Reputation: 544
I'm trying to convert my struct array by columns of my array, where I would like to separate the fields by ;
My data is this way
root
|-- id_payment: string (nullable = true)
|-- contents_json: array (nullable = false)
| |-- element: struct (containsNull = false)
| | |-- id_seller: string (nullable = true)
| | |-- tot_product: string (nullable = true)
| | |-- tot_unit: long (nullable = true)
| | |-- prizes: string (nullable = true)
+--------------------------------------------+
|contents_json |
+--------------------------------------------+
|[{7, 1, 0, 0}, {5, 1, 0, 0}, {5, 1, 0, 0}] |
|[{7, 1, 0, 0}] |
+--------------------------------------------+
I would like to leave it like this
+-----------------------------------------------+
| id_seller| tot_product | tot_unit | prizes |
+-----------------------------------------------+
| 7;5;7 | 1;12;5 | 0;1;0 | 0;0;1 |
| 10 | 1 | 0 | 0 |
+-----------------------------------------------+
But I couldn't do this with ws_concat
I tried with this code, but it didn't work. What am I doing wrong
I tried this code, but instead of concatenating it broke into two lines. What I'm trying to do is to concatenate in the same cell these lines val1;val2;val3 and so on.
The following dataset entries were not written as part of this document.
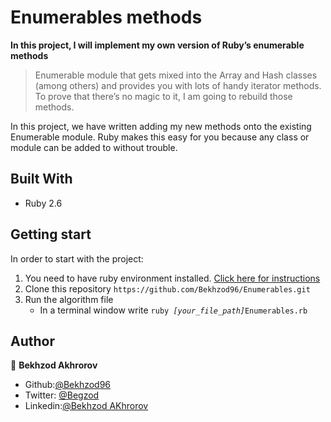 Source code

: # Enumerables methods

**In this project, I will implement my own version of Ruby’s enumerable methods**

>Enumerable module that gets mixed into the Array and Hash classes (among others) and provides you with lots of handy iterator methods. To prove that there’s no magic to it, I am going to rebuild those methods.


In this project, we have written adding my new methods onto the existing Enumerable module. Ruby makes this easy for you because any class or module can be added to without trouble.

## Built With

- Ruby 2.6

## Getting start

In order to start with the project:

1. You need to have ruby environment installed. [Click here for instructions](https://www.ruby-lang.org/en/documentation/installation/)
2. Clone this repository `https://github.com/Bekhzod96/Enumerables.git`
3. Run the algorithm file
    - In a terminal window write `ruby `*`[your_file_path]`*`Enumerables.rb`

## Author

👤 **Bekhzod Akhrorov**

- Github:[@Bekhzod96](https://github.com/Bekhzod96)
- Twitter: [ @Begzod](https://twitter.com/25d47e8987f740b)
- Linkedin:[@Bekhzod AKhrorov](https://www.linkedin.com/in/bekhzod-akhrorov-b24232113/)



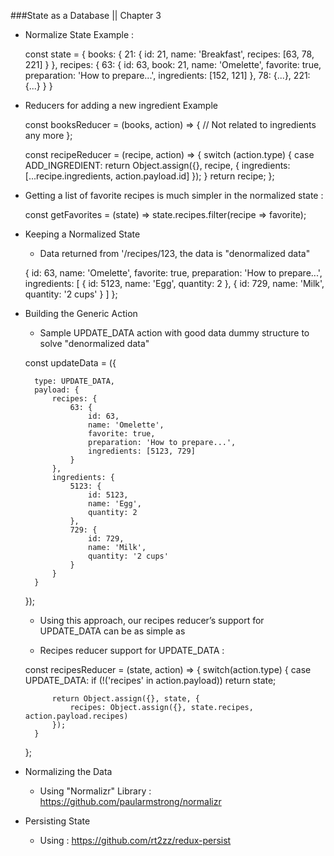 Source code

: ###State as a Database || Chapter 3

* Normalize State Example :

    const state = {
        books: {
            21: {
                id: 21,
                name: 'Breakfast',
                recipes: [63, 78, 221]
            }
        },
        recipes: {
            63: {
                id: 63,
                book: 21,
                name: 'Omelette',
                favorite: true,
                preparation: 'How to prepare...',
                ingredients: [152, 121]
            },
            78: {...},
            221: {...}
        }
    }

* Reducers for adding a new ingredient Example 

    const booksReducer = (books, action) => {
        // Not related to ingredients any more
    };

    const recipeReducer = (recipe, action) => {
        switch (action.type) {
            case ADD_INGREDIENT:
                return Object.assign({}, recipe, {
                    ingredients: [...recipe.ingredients, action.payload.id]
            });
        }
        return recipe;
    };


* Getting a list of favorite recipes is much simpler in the normalized state : 

    const getFavorites = (state) =>
        state.recipes.filter(recipe => favorite);


* Keeping a Normalized State

    - Data returned from '/recipes/123, the data is "denormalized data"

    {
        id: 63,
        name: 'Omelette',
        favorite: true,
        preparation: 'How to prepare...',
        ingredients: [
            {
                id: 5123,
                name: 'Egg',
                quantity: 2
            },
            {
                id: 729,
                name: 'Milk',
                quantity: '2 cups'
            }
        ]
    };

* Building the Generic Action

    - Sample UPDATE_DATA action with good data dummy structure to solve "denormalized data"

    const updateData = ({

        type: UPDATE_DATA,
        payload: {
            recipes: {
                63: {
                    id: 63,
                    name: 'Omelette',
                    favorite: true,
                    preparation: 'How to prepare...',   
                    ingredients: [5123, 729]
                }
            },
            ingredients: {
                5123: {
                    id: 5123,
                    name: 'Egg',
                    quantity: 2
                },
                729: {
                    id: 729,
                    name: 'Milk',
                    quantity: '2 cups'
                }
            }
        }
    });

    - Using this approach, our recipes reducer’s support for UPDATE_DATA can be as simple as

    - Recipes reducer support for UPDATE_DATA :
 
    const recipesReducer = (state, action) => {
        switch(action.type) {
            case UPDATE_DATA:
            if (!('recipes' in action.payload)) return state;
            
            return Object.assign({}, state, {
                recipes: Object.assign({}, state.recipes, action.payload.recipes)
            });
        }
    };


* Normalizing the Data

    - Using "Normalizr" Library : https://github.com/paularmstrong/normalizr

* Persisting State

    - Using : https://github.com/rt2zz/redux-persist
How can I fix this?
sparkdf2.selectExpr("explode(contents_json) AS structCol").select(F.expr("concat_ws(',', structCol.id_campaign)").alias("id_campaign")).show()
Upvotes: 0
Views: 442
Reputation: 15258
well, if you just select the columns, isn't it enough ?
df.show()
+----------+------------------------------------------+
|id_payment|contents_json |
+----------+------------------------------------------+
|1 |[[7, 1, 0, 0], [5, 1, 0, 0], [5, 1, 0, 0]]|
|2 |[[7, 1, 0, 0]] |
+----------+------------------------------------------+
df.select(
"id_payment",
"contents_json.id_seller",
"contents_json.tot_product",
"contents_json.tot_unit",
"contents_json.prizes",
).show()
+----------+---------+-----------+---------+---------+
|id_payment|id_seller|tot_product| tot_unit| prizes|
+----------+---------+-----------+---------+---------+
| 1|[7, 5, 5]| [1, 1, 1]|[0, 0, 0]|[0, 0, 0]|
| 2| [7]| [1]| [0]| [0]|
+----------+---------+-----------+---------+---------+
You can use concat_ws
if needed :
df.select(
"id_payment",
F.concat_ws(";","contents_json.id_seller").alias("id_seller"),
"contents_json.tot_product",
"contents_json.tot_unit",
"contents_json.prizes",
).show()
+----------+---------+-----------+---------+---------+
|id_payment|id_seller|tot_product| tot_unit| prizes|
+----------+---------+-----------+---------+---------+
| 1| 7;5;5| [1, 1, 1]|[0, 0, 0]|[0, 0, 0]|
| 2| 7| [1]| [0]| [0]|
+----------+---------+-----------+---------+---------+
Upvotes: 2